"Tulip Ware and Hornor's Blue Book documented furniture by means of local Philadelphia lineage," Pook writes, "but the majority of reference books of the period were long on pictures and conspicuously short on scholarship."
Over the next 70 years, Shelley (along with his wife, whom he met in the 1930s at Columbia University Teachers College) pursued an academic career focusing on the origins of Pennsylvania decorative arts that took him to posts far and wide, notably a 24-year stint at the Henry Ford Museum and Greenfield Village in Michigan, and finally in Oley Valley. He died last year.
The more than 800 lots in the auction also reflect a pioneering spirit, beginning with an assortment of William and Mary items from the early 18th century that conventional Pennsylvania collectors once tended to overlook in favor of the more delicate pieces that Philadelphia craftsmen began to make in abundance about 1750.
A William and Mary walnut wainscot armchair made in Southeastern Pennsylvania about 1720 was acquired by Shelley from influential antiques dealer Israel Sack back in 1961, according to the provenance listed in the catalog. The chair is expected to sell for $50,000 to $70,000 early on in the opening session, which will start at 6 p.m. April 20.
A William and Mary mahogany secretary desk dating to 1720 is expected to sell for $60,000 to $90,000 at the second session, beginning at 10 a.m. April 21. And a mahogany dressing table, also made about 1720 and described in the catalog as "representing the highest achievement of Philadelphia William and Mary furniture," is expected to sell for $100,000 to $150,000.
To be sure, Shelley had his share of the later cabinetry. The second session will feature several Queen Anne pieces, as well as a Philadelphia maple armchair with a five-slat back made about 1750 and attributed to the workshop of William Savery or Solomon Fussell (presale estimate: $50,000 to $70,000).
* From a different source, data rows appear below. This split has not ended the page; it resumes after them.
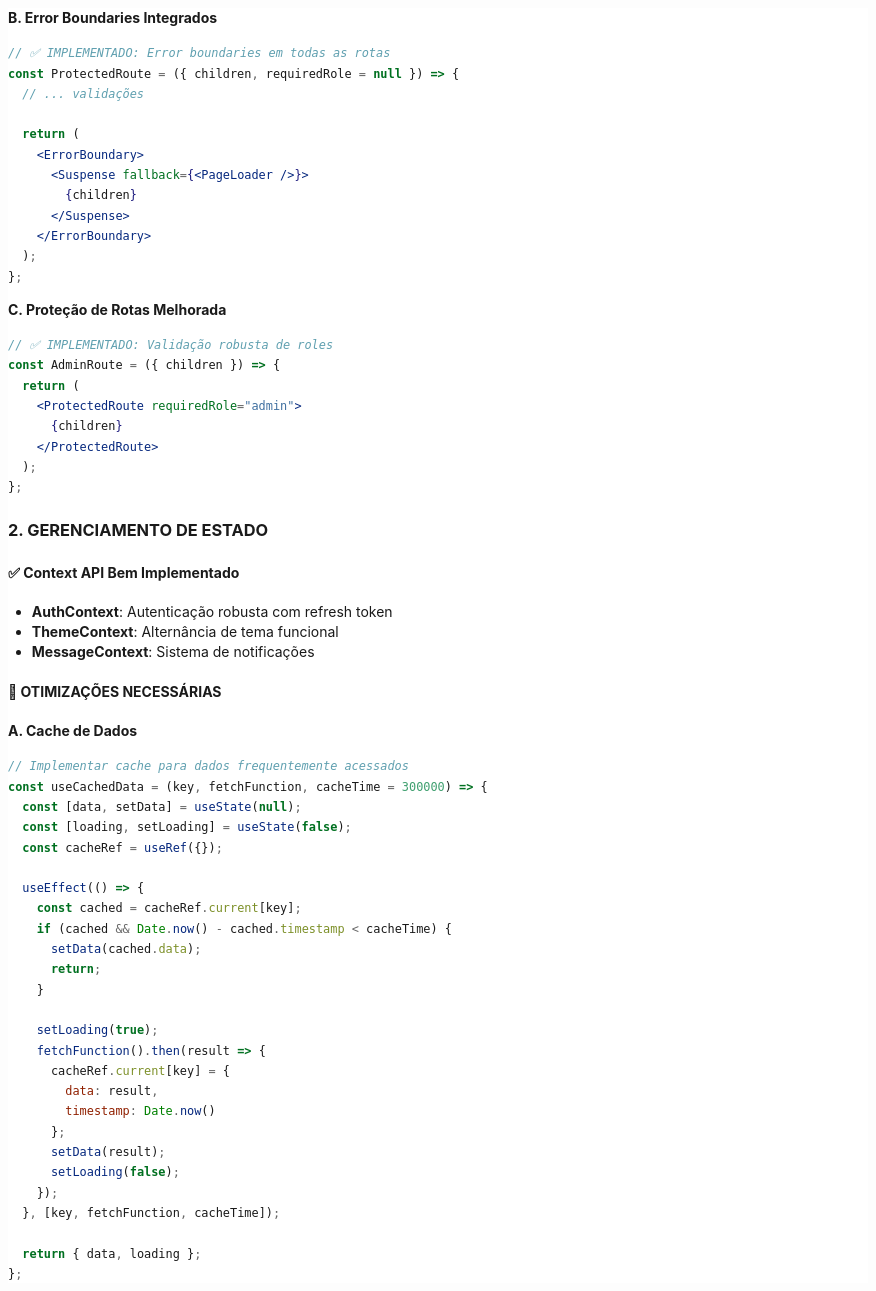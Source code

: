 **B. Error Boundaries Integrados**
```jsx
// ✅ IMPLEMENTADO: Error boundaries em todas as rotas
const ProtectedRoute = ({ children, requiredRole = null }) => {
  // ... validações

  return (
    <ErrorBoundary>
      <Suspense fallback={<PageLoader />}>
        {children}
      </Suspense>
    </ErrorBoundary>
  );
};
```

**C. Proteção de Rotas Melhorada**
```jsx
// ✅ IMPLEMENTADO: Validação robusta de roles
const AdminRoute = ({ children }) => {
  return (
    <ProtectedRoute requiredRole="admin">
      {children}
    </ProtectedRoute>
  );
};
```

### 2. **GERENCIAMENTO DE ESTADO**

#### ✅ **Context API Bem Implementado**
- **AuthContext**: Autenticação robusta com refresh token
- **ThemeContext**: Alternância de tema funcional
- **MessageContext**: Sistema de notificações

#### 🔄 **OTIMIZAÇÕES NECESSÁRIAS**

**A. Cache de Dados**
```jsx
// Implementar cache para dados frequentemente acessados
const useCachedData = (key, fetchFunction, cacheTime = 300000) => {
  const [data, setData] = useState(null);
  const [loading, setLoading] = useState(false);
  const cacheRef = useRef({});

  useEffect(() => {
    const cached = cacheRef.current[key];
    if (cached && Date.now() - cached.timestamp < cacheTime) {
      setData(cached.data);
      return;
    }

    setLoading(true);
    fetchFunction().then(result => {
      cacheRef.current[key] = {
        data: result,
        timestamp: Date.now()
      };
      setData(result);
      setLoading(false);
    });
  }, [key, fetchFunction, cacheTime]);

  return { data, loading };
};
```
Shelley also had an early eye for furniture from rural Pennsylvania, particularly Pennsylvania German pieces, now much in demand. A Lancaster County walnut schrank (armoire) is expected to sell for $175,000 to $225,000 at the second session. An early 19th-century Centre Country painted dower chest is expected to sell for $70,000 to $90,000.
Smaller decorative pieces, including pewter, tinware, quilts, and wood carvings, probably will go for more affordable prices. A carved and polychrome decorated pine standing eagle with spread wings by the 19th-century Pennsylvania artisan Wilhelm Schimmel is expected to sell for $30,000 to $40,000.
But a Pennsylvania glazed redware pitcher made in 1938, a 19th-century two-gallon stoneware jug, and a 19th-century dry straw beeskep each are expected to sell for $300 to $500 at the April 20 session. The pewter, too, is expected to sell for mostly three-figure prices at the April 21 session. The exception: a rare flagon inscribed "Georg-Kirchen 1763" and attributed to the 18th-century Philadelphian Johann Phillip Alberti; the presale estimate is $40,000 to $60,000.
Previews are 9 a.m. to 4 p.m. Wednesday through next Friday; 9 a.m. to 4 p.m. April 16 to 18; 9 a.m. to 8 p.m. April 19; 9 a.m. to sale time April 20; and 8 a.m. to sale time April 21 at the gallery, 463 E. Lancaster Ave.